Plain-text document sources
▬▬▬▬▬▬▬▬▬▬

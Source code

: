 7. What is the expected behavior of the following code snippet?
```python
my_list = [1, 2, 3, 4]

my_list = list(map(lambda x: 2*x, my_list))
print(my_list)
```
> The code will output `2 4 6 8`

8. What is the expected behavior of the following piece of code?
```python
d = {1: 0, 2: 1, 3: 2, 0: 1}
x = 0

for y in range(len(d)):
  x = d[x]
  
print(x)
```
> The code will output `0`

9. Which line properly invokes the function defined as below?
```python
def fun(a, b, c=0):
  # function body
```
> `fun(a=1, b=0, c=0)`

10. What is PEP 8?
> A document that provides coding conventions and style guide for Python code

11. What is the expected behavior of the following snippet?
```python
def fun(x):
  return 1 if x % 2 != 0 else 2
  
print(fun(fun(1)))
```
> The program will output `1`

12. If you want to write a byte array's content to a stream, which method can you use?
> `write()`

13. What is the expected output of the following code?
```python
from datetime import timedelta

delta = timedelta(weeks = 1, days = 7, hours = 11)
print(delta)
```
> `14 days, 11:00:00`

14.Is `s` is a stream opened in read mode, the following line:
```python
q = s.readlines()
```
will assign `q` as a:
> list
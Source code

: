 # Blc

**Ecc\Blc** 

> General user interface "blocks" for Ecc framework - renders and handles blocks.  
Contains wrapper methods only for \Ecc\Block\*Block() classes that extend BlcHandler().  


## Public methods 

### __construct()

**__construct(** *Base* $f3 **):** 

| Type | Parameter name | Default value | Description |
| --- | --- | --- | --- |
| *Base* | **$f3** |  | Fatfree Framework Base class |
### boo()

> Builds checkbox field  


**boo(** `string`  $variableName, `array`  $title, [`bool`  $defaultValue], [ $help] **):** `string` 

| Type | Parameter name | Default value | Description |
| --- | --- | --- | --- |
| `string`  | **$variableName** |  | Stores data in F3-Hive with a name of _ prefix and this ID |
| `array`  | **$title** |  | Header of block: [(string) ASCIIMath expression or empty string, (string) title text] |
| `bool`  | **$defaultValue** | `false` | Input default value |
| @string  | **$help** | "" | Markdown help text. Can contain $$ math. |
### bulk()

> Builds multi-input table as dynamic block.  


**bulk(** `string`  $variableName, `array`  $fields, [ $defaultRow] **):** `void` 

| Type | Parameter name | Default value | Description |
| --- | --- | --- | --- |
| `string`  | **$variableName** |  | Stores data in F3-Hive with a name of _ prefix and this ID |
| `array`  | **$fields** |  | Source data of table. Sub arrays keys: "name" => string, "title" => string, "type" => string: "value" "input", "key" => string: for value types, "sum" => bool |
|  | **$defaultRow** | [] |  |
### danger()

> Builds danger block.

▬▬▬▬▬▬▬▬▬▬

**Brief**. Could you output all of the records above exactly as given?

**Expected answer**.
Source code

: 7. What is the expected behavior of the following code snippet?
```python
my_list = [1, 2, 3, 4]

my_list = list(map(lambda x: 2*x, my_list))
print(my_list)
```
> The code will output `2 4 6 8`

8. What is the expected behavior of the following piece of code?
```python
d = {1: 0, 2: 1, 3: 2, 0: 1}
x = 0

for y in range(len(d)):
  x = d[x]
  
print(x)
```
> The code will output `0`

9. Which line properly invokes the function defined as below?
```python
def fun(a, b, c=0):
  # function body
```
> `fun(a=1, b=0, c=0)`

10. What is PEP 8?
> A document that provides coding conventions and style guide for Python code

11. What is the expected behavior of the following snippet?
```python
def fun(x):
  return 1 if x % 2 != 0 else 2
  
print(fun(fun(1)))
```
> The program will output `1`

12. If you want to write a byte array's content to a stream, which method can you use?
> `write()`

13. What is the expected output of the following code?
```python
from datetime import timedelta

delta = timedelta(weeks = 1, days = 7, hours = 11)
print(delta)
```
> `14 days, 11:00:00`

14.Is `s` is a stream opened in read mode, the following line:
```python
q = s.readlines()
```
will assign `q` as a:
> list
Source code

: # Blc

**Ecc\Blc** 

> General user interface "blocks" for Ecc framework - renders and handles blocks.  
Contains wrapper methods only for \Ecc\Block\*Block() classes that extend BlcHandler().  


## Public methods 

### __construct()

**__construct(** *Base* $f3 **):** 

| Type | Parameter name | Default value | Description |
| --- | --- | --- | --- |
| *Base* | **$f3** |  | Fatfree Framework Base class |
### boo()

> Builds checkbox field  


**boo(** `string`  $variableName, `array`  $title, [`bool`  $defaultValue], [ $help] **):** `string` 

| Type | Parameter name | Default value | Description |
| --- | --- | --- | --- |
| `string`  | **$variableName** |  | Stores data in F3-Hive with a name of _ prefix and this ID |
| `array`  | **$title** |  | Header of block: [(string) ASCIIMath expression or empty string, (string) title text] |
| `bool`  | **$defaultValue** | `false` | Input default value |
| @string  | **$help** | "" | Markdown help text. Can contain $$ math. |
### bulk()

> Builds multi-input table as dynamic block.  


**bulk(** `string`  $variableName, `array`  $fields, [ $defaultRow] **):** `void` 

| Type | Parameter name | Default value | Description |
| --- | --- | --- | --- |
| `string`  | **$variableName** |  | Stores data in F3-Hive with a name of _ prefix and this ID |
| `array`  | **$fields** |  | Source data of table. Sub arrays keys: "name" => string, "title" => string, "type" => string: "value" "input", "key" => string: for value types, "sum" => bool |
|  | **$defaultRow** | [] |  |
### danger()

> Builds danger block.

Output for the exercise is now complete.